Egypt’s President denies being behind plan for Palestinian state in Sinai

Egyptian President Abdel Fattah al-Sisi meets with U.S. Secretary of State John Kerry and Egyptian Foreign Minister Sameh Shoukry at the Presidential Palace in Cairo on July 22 to discuss a ceasefire in Gaza.

Egypt’s new military ruler has denied being behind a plan for a Palestinian state in the Sinai Peninsula that was this week being welcomed by Israeli politicians and dismissed by the Palestinians.

The proposal, from Egyptian army chief-turned president Abdel Fattah al-Sisi, was greeted positively by Israeli ministers, former security chiefs and centrist politicians, who said it was “worth discussing seriously”.

 

Egyptian President Abdel Fattah al-Sisi (right) meeting with U.S. Secretary of State John Kerry and Egyptian Foreign Minister Sameh Shoukry (left) in Cairo on July 22 to discuss a possible ceasefire in Gaza.

However, a Foreign Ministry spokesman distanced Sisi from the reports, saying the thought originated with his predecessor – ousted Muslim Brotherhood president Mohammad Morsi. 

The initiative would see an enlarged and demilitarised Gaza, roughly five times its current size, together with autonomous West Bank cities – all coming under the rule of the Palestinian Authority, which is currently led by Mahmoud Abbas.


Abbas has reportedly dismissed the framework in its entirety, but that has not stopped a range of Israeli politicians pushing for the idea to be developed.

“There are elements that are worth discussing despite Abbas’ refusal,” said Science and Technology Minister Yaakov Peri, a former Shin Bet intelligence chief. “It could solve problems that weren’t given a response in talks so far.”

He was joined in his openness to the proposal by far-right politician Ayelet Shaked, a chairwoman of Naftali Bennett’s Jewish Home, who said that the Egyptian president had “discerned what the Israeli Left has refused to understand for decades”.

Adding that the solution to the conflict “must be regional,” she called on Israeli Prime Minister Benjamin Netanyahu to meet with Sisi and examine the initiative.

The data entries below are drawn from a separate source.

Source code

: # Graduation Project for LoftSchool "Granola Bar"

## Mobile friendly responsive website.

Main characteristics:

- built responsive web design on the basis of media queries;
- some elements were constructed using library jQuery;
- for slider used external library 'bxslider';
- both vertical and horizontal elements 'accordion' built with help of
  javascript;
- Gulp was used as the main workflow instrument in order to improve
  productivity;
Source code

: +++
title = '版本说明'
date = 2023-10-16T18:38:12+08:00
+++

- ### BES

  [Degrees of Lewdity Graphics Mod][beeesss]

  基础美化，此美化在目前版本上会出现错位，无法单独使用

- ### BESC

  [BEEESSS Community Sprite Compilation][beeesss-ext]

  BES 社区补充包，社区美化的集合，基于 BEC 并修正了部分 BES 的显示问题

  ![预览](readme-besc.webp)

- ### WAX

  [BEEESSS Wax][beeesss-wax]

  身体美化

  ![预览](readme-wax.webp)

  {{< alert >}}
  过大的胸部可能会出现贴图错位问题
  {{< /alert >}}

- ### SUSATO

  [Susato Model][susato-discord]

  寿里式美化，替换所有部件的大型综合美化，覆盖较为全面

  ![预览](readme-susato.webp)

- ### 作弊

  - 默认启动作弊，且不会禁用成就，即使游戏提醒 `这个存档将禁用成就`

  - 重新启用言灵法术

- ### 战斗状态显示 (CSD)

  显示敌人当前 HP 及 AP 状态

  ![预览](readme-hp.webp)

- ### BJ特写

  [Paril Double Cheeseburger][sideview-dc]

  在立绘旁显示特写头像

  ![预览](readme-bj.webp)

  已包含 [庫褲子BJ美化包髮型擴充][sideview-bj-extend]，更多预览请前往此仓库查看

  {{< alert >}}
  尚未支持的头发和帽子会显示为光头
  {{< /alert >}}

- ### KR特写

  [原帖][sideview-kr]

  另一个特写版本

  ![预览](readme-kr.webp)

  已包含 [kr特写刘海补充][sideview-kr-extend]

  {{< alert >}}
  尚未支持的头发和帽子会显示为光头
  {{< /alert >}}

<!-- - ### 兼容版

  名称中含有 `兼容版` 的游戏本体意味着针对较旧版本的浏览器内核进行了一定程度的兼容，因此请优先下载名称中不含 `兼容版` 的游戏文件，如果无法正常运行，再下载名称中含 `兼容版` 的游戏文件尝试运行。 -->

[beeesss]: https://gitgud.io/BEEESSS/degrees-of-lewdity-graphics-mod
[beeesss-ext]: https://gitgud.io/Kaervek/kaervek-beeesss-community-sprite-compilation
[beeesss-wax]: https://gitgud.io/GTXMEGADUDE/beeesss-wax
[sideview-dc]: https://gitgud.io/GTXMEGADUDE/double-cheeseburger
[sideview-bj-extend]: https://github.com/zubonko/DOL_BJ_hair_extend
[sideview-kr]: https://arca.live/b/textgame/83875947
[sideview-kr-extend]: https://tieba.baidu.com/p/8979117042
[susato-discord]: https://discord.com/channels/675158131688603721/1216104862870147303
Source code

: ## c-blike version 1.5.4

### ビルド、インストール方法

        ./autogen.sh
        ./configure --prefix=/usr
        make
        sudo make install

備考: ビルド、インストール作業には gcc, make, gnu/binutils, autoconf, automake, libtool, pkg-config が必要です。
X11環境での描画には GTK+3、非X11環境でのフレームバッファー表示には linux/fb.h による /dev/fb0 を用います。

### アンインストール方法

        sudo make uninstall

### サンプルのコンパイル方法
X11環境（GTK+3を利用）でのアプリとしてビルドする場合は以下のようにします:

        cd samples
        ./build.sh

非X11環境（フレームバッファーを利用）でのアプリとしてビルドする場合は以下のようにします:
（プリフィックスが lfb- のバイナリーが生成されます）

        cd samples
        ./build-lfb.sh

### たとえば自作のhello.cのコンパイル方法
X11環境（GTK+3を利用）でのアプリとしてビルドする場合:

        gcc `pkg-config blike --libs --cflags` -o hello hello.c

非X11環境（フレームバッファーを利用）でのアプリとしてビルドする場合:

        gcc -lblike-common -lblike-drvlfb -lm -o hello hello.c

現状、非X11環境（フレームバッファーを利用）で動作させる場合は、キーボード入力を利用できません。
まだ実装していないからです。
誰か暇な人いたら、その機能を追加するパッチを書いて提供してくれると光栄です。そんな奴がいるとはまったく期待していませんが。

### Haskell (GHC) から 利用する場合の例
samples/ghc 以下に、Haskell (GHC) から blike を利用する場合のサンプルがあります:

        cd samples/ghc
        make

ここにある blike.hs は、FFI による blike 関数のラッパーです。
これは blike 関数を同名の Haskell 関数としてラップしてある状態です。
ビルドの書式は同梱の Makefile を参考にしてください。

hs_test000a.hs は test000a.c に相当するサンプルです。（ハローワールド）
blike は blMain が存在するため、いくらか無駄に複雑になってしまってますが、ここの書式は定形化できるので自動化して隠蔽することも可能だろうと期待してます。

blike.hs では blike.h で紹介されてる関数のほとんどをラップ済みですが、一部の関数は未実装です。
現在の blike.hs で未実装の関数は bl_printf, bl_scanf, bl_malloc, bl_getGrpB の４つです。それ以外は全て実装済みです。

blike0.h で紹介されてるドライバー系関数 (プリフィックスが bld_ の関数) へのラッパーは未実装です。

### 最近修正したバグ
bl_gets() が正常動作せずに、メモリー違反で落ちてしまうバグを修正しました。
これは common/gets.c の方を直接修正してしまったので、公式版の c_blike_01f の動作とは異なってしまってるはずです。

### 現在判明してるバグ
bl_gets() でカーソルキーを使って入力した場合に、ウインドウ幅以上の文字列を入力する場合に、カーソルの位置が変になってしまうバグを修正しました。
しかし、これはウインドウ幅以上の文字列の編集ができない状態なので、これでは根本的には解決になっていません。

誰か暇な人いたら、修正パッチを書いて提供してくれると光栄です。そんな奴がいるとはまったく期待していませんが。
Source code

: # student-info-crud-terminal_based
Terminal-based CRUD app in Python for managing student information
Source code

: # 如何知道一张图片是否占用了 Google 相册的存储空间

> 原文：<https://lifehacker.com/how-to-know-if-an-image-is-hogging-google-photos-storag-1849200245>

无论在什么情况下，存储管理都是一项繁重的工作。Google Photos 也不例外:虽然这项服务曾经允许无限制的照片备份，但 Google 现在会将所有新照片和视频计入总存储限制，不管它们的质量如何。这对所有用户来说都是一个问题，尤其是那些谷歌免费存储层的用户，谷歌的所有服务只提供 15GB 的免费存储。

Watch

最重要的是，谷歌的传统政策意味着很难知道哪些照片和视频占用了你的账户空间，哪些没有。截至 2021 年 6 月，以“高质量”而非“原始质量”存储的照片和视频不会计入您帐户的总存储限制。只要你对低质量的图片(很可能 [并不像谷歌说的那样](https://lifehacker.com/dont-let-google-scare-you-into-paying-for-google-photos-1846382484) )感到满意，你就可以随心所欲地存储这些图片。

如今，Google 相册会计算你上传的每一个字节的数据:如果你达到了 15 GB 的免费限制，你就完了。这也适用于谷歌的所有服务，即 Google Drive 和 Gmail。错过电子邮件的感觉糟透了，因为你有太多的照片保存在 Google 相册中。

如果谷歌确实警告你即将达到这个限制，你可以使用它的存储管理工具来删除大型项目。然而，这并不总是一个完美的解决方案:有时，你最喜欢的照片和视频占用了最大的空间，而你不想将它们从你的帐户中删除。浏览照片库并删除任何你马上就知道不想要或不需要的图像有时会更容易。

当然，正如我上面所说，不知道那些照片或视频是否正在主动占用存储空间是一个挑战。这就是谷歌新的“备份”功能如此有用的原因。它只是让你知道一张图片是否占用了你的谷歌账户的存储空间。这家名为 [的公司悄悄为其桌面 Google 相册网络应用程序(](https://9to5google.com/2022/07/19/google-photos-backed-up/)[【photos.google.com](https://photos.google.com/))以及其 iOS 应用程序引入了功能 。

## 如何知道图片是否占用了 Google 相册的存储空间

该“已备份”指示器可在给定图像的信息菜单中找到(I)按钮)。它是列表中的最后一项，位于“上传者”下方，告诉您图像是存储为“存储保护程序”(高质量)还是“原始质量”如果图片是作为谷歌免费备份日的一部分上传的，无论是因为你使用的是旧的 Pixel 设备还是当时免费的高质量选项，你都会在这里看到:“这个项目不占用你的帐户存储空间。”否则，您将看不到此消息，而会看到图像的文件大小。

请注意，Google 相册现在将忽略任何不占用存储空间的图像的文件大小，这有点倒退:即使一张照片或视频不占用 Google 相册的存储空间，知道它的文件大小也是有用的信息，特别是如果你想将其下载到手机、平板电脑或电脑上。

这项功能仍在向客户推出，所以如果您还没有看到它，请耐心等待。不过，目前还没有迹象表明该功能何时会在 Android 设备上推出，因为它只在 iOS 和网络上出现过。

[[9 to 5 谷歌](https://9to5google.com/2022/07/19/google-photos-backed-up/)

Asked about the potential problems with the plan, Peri said it needed more thought and discussion, on issues such as Jerusalem and the extent to which West Bank cities would be controlled by the Palestinian Authority.

“The idea that major cities in Judea and Samaria will have autonomy is vague,” he said. “Everyone can understand it in a different way.”

The proposal is the first serious idea to be linked to Egypt’s new strongman leader, whose government helped arrange a Gaza ceasefire this summer and who has won friends in Israel for taking a firm stand against Islamist group Hamas. 

Sisi had earlier unseated the democratically-elected Muslim Brotherhood in a bloody coup in 2013, killing up to 1,000 supporters, jailing its leaders and ultimately outlawing the group. He was subsequently elected with 97% of the vote.